Top of Task input
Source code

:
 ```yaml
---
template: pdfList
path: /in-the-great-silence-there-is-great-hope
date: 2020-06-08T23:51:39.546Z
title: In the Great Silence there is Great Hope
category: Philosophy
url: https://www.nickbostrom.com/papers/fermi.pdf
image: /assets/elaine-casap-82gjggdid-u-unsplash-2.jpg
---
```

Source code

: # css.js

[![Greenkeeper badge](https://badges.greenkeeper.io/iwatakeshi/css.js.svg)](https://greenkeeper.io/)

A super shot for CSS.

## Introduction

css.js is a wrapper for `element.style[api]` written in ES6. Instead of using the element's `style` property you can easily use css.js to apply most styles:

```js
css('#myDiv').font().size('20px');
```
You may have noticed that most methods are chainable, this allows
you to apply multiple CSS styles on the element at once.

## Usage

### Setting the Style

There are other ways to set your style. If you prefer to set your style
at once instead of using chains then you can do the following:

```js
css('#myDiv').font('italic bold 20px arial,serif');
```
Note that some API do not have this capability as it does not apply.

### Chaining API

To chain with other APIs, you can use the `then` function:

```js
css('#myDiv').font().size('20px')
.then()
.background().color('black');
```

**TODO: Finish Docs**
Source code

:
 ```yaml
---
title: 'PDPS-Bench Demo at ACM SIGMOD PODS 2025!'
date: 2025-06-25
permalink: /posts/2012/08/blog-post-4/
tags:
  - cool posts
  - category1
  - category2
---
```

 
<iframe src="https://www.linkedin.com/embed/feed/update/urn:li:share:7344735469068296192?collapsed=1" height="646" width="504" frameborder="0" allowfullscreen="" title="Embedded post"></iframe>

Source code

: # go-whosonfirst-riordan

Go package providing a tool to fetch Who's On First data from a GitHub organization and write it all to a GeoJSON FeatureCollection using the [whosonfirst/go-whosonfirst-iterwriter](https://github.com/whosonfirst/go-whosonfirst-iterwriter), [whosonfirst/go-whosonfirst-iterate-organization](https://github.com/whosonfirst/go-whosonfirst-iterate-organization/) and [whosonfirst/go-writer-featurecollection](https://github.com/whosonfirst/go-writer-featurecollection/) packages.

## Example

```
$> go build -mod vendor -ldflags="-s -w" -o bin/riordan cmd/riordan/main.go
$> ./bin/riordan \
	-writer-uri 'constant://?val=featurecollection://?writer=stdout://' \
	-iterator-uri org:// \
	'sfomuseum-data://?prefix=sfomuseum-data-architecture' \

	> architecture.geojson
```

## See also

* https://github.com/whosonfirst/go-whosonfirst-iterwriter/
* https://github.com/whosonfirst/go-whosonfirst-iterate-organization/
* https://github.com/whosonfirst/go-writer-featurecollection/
Bottom of Task input
◆ **Task details**
Give the records above again in full, keeping every character unchanged.

◆ **Solution to this exercise**
Source code

:
 ```yaml
---
template: pdfList
path: /in-the-great-silence-there-is-great-hope
date: 2020-06-08T23:51:39.546Z
title: In the Great Silence there is Great Hope
category: Philosophy
url: https://www.nickbostrom.com/papers/fermi.pdf
image: /assets/elaine-casap-82gjggdid-u-unsplash-2.jpg
---
```

Source code

: # css.js

[![Greenkeeper badge](https://badges.greenkeeper.io/iwatakeshi/css.js.svg)](https://greenkeeper.io/)

A super shot for CSS.

## Introduction

css.js is a wrapper for `element.style[api]` written in ES6. Instead of using the element's `style` property you can easily use css.js to apply most styles:

```js
css('#myDiv').font().size('20px');
```
You may have noticed that most methods are chainable, this allows
you to apply multiple CSS styles on the element at once.

## Usage

### Setting the Style

There are other ways to set your style. If you prefer to set your style
at once instead of using chains then you can do the following:

```js
css('#myDiv').font('italic bold 20px arial,serif');
```
Note that some API do not have this capability as it does not apply.

### Chaining API

To chain with other APIs, you can use the `then` function:

```js
css('#myDiv').font().size('20px')
.then()
.background().color('black');
```

**TODO: Finish Docs**
Source code

:
 ```yaml
---
title: 'PDPS-Bench Demo at ACM SIGMOD PODS 2025!'
date: 2025-06-25
permalink: /posts/2012/08/blog-post-4/
tags:
  - cool posts
  - category1
  - category2
---
```

 
<iframe src="https://www.linkedin.com/embed/feed/update/urn:li:share:7344735469068296192?collapsed=1" height="646" width="504" frameborder="0" allowfullscreen="" title="Embedded post"></iframe>

Source code

: # go-whosonfirst-riordan

Go package providing a tool to fetch Who's On First data from a GitHub organization and write it all to a GeoJSON FeatureCollection using the [whosonfirst/go-whosonfirst-iterwriter](https://github.com/whosonfirst/go-whosonfirst-iterwriter), [whosonfirst/go-whosonfirst-iterate-organization](https://github.com/whosonfirst/go-whosonfirst-iterate-organization/) and [whosonfirst/go-writer-featurecollection](https://github.com/whosonfirst/go-writer-featurecollection/) packages.

## Example

```
$> go build -mod vendor -ldflags="-s -w" -o bin/riordan cmd/riordan/main.go
$> ./bin/riordan \
	-writer-uri 'constant://?val=featurecollection://?writer=stdout://' \
	-iterator-uri org:// \
	'sfomuseum-data://?prefix=sfomuseum-data-architecture' \

	> architecture.geojson
```

## See also

* https://github.com/whosonfirst/go-whosonfirst-iterwriter/
* https://github.com/whosonfirst/go-whosonfirst-iterate-organization/
* https://github.com/whosonfirst/go-writer-featurecollection/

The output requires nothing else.